Over the past two decades, archaeologists have discovered a number of sites that show humans arrived in the Americas as early as 16,000 years ago. Some scholars have explored sites that have yielded even earlier dates, but other researchers have questioned these discoveries’ legitimacy, by arguing that the recovered artefacts are unequivocally not the work of human hands. Now, radiocarbon dating of material associated with fossilized human footprints at White Sands National Park has shown that people lived in North America as early as 23,000 years ago.

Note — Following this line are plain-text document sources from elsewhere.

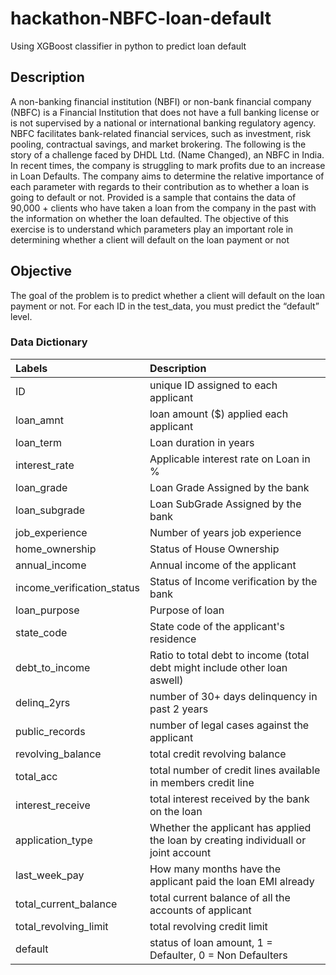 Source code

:# hackathon-NBFC-loan-default
Using XGBoost classifier in python to predict loan default

## Description
A non-banking financial institution (NBFI) or non-bank financial company (NBFC) is a Financial Institution that does not have a full banking license or is not supervised by a national or international banking regulatory agency. NBFC facilitates bank-related financial services, such as investment, risk pooling, contractual savings, and market brokering.
The following is the story of a challenge faced by DHDL Ltd. (Name Changed), an NBFC in India. In recent times, the company is struggling to mark profits due to an increase in Loan Defaults. The company aims to determine the relative importance of each parameter with regards to their contribution as to whether a loan is going to default or not. Provided is a sample that contains the data of 90,000 + clients who have taken a loan from the company in the past with the information on whether the loan defaulted. 
The objective of this exercise is to understand which parameters play an important role in determining whether a client will default on the loan payment or not

## Objective
The goal of the problem is to predict whether a client will default on the loan payment or not. For each ID in the test_data, you must predict the “default” level.

### Data Dictionary

|Labels|Description|
|:-----|:----------|
|ID|unique ID assigned to each applicant|
|loan_amnt|loan amount ($) applied each applicant|
|loan_term|Loan duration in years|
|interest_rate|Applicable interest rate on Loan in %|
|loan_grade|Loan Grade Assigned by the bank|
|loan_subgrade|Loan SubGrade Assigned by the bank|
|job_experience|Number of years job experience| 
|home_ownership|Status of House Ownership|
|annual_income|Annual income of the applicant|
|income_verification_status|Status of Income verification by the bank|
|loan_purpose|Purpose of loan|
|state_code|State code of the applicant's residence|
|debt_to_income|Ratio to total debt to income (total debt might include other loan aswell)|
|delinq_2yrs|number of 30+ days delinquency in past 2 years|
|public_records|number of legal cases against the applicant|
|revolving_balance|total credit revolving balance|
|total_acc|total number of credit lines available in members credit line|
|interest_receive|total interest received by the bank on the loan|
|application_type|Whether the applicant has applied the loan by creating individuall or joint account|
|last_week_pay|How many months have the applicant paid the loan EMI already|
|total_current_balance|total current balance of all the accounts of applicant|
|total_revolving_limit|total revolving credit limit|
|default|status of loan amount, 1 = Defaulter, 0 = Non Defaulters|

In Täby, a municipality north of Stockholm, a hoard of Viking silver has been unearthed, described by archaeologists on site as a once-in-a-lifetime find. Archaeologists, a team of specialists under contract to the National Historical Museums of Sweden, dug under the decayed wooden floor of a building in a Viking Age settlement and uncovered a small ceramic vessel. Inside there were eight neck rings, two arm rings, one finger ring, a pair of pearls, and 12-coin charms deposited in a linen bag.
King Teti’s tomb
One hundred years have passed since the British archaeologist Howard Carter unearthed the tomb of King Tutankhamun in the Valley of the Kings, near Luxor. A century after that legendary find, the tombs of ancient Egyptian rulers continue to produce new precious archeological discoveries. Zahi Hawass, a well-known Egyptologist and former Egyptian state minister for antiquities, said that the latest finds concern not only King Tut’s generals and advisers, but also the pharaoh himself. “Thetis was revered as a god in the New Kingdom and everyone wanted to be buried next to him” Hawass spoke of the first king of the Sixth Dynasty, who reigned for about 12 years, between 2300 and 2181 BC.

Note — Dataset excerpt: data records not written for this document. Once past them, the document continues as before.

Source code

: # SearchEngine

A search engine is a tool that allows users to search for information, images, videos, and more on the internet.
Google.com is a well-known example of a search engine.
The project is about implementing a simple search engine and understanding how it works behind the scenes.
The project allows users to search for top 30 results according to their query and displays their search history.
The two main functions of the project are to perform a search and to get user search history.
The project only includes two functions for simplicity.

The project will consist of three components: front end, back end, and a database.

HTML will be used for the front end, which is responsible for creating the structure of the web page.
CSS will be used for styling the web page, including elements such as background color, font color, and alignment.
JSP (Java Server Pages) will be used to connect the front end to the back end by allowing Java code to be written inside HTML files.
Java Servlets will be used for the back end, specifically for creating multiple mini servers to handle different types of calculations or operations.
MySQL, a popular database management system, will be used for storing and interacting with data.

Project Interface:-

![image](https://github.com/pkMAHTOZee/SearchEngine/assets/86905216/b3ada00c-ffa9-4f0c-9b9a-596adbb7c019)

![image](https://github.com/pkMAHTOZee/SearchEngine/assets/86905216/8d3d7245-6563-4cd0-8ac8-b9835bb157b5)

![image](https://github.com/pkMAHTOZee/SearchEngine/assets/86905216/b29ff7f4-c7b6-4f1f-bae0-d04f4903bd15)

In the 1920s, British Royal Air Force pilots recorded their first sightings of what they dubbed Desert Kites: huge patterns carved into the rocky terrain. Archaeologists have debated the purpose of these depictions, which appear in different geographic areas and eras, dating from the Neolithic (10,000-2,200 BC) in Jordan, to the Early Bronze Age (3,300-2,100 BC) in the Negev Desert in Israel and the Bronze Age (2,100-1,550 BC) in Armenia. In March 2022, the Journal of World Prehistory published “The Use of Desert Kites as Hunting Mega-Traps”, a study able to demonstrate how kites were used as hunting traps.

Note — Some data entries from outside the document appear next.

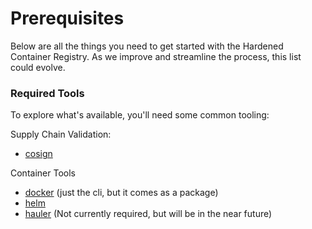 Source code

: # Prerequisites 

Below are all the things you need to get started with the Hardened Container Registry. As we improve and streamline the process, this list could evolve.

### Required Tools
To explore what's available, you'll need some common tooling:

Supply Chain Validation:
- [cosign](https://github.com/sigstore/cosign)

Container Tools
- [docker](https://docs.docker.com/get-docker/0) (just the cli, but it comes as a package)
- [helm](https://helm.sh/docs/)
- [hauler](https://hauler.dev) (Not currently required, but will be in the near future) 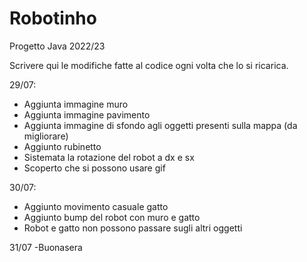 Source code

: # Robotinho
Progetto Java 2022/23 

Scrivere qui le modifiche fatte al codice ogni volta che lo si ricarica.

29/07:
- Aggiunta immagine muro
- Aggiunta immagine pavimento
- Aggiunta immagine di sfondo agli oggetti presenti sulla mappa (da migliorare)
- Aggiunto rubinetto
- Sistemata la rotazione del robot a dx e sx
- Scoperto che si possono usare gif

30/07:
- Aggiunto movimento casuale gatto
- Aggiunto bump del robot con muro e gatto
- Robot e gatto non possono passare sugli altri oggetti

31/07
-Buonasera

The recent discovery of ancient salt kitchens found underwater in a national park in Belize provides archaeologists with new insights into the role of salt in the Mayan economy. In a study published in Antiquity, Louisiana State University anthropologists Heather McKillop and E. Cory Sills documented four underwater post-and-tile structures in Paynes Creek National Park that would have had this function. In addition to giving flavor to food, salt was used by the Maya also to preserve food in a tropical climate.